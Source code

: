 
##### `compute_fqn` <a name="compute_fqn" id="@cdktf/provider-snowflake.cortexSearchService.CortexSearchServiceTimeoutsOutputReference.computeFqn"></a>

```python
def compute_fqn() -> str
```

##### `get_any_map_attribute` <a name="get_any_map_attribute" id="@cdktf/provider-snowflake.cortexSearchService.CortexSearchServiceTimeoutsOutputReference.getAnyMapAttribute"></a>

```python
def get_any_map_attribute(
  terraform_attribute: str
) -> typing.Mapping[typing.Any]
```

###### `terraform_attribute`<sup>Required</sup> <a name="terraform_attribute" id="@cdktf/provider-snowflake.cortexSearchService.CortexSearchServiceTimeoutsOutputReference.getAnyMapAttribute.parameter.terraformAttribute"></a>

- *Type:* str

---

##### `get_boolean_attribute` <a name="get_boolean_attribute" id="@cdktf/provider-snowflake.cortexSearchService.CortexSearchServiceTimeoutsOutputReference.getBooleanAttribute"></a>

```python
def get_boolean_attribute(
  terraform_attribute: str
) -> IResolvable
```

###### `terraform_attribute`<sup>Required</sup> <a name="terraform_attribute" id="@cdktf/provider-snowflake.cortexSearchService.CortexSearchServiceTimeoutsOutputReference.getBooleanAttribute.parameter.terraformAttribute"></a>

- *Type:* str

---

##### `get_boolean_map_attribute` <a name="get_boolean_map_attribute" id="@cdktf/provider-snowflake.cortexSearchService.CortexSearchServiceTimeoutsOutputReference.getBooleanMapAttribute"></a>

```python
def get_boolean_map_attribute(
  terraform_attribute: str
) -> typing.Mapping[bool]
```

_ _ _

**YOUR INSTRUCTIONS**
Extract all lines of the records above that include "parameter".

**RESPONSE AREA**
###### `terraform_attribute`<sup>Required</sup> <a name="terraform_attribute" id="@cdktf/provider-snowflake.cortexSearchService.CortexSearchServiceTimeoutsOutputReference.getAnyMapAttribute.parameter.terraformAttribute"></a>
###### `terraform_attribute`<sup>Required</sup> <a name="terraform_attribute" id="@cdktf/provider-snowflake.cortexSearchService.CortexSearchServiceTimeoutsOutputReference.getBooleanAttribute.parameter.terraformAttribute"></a>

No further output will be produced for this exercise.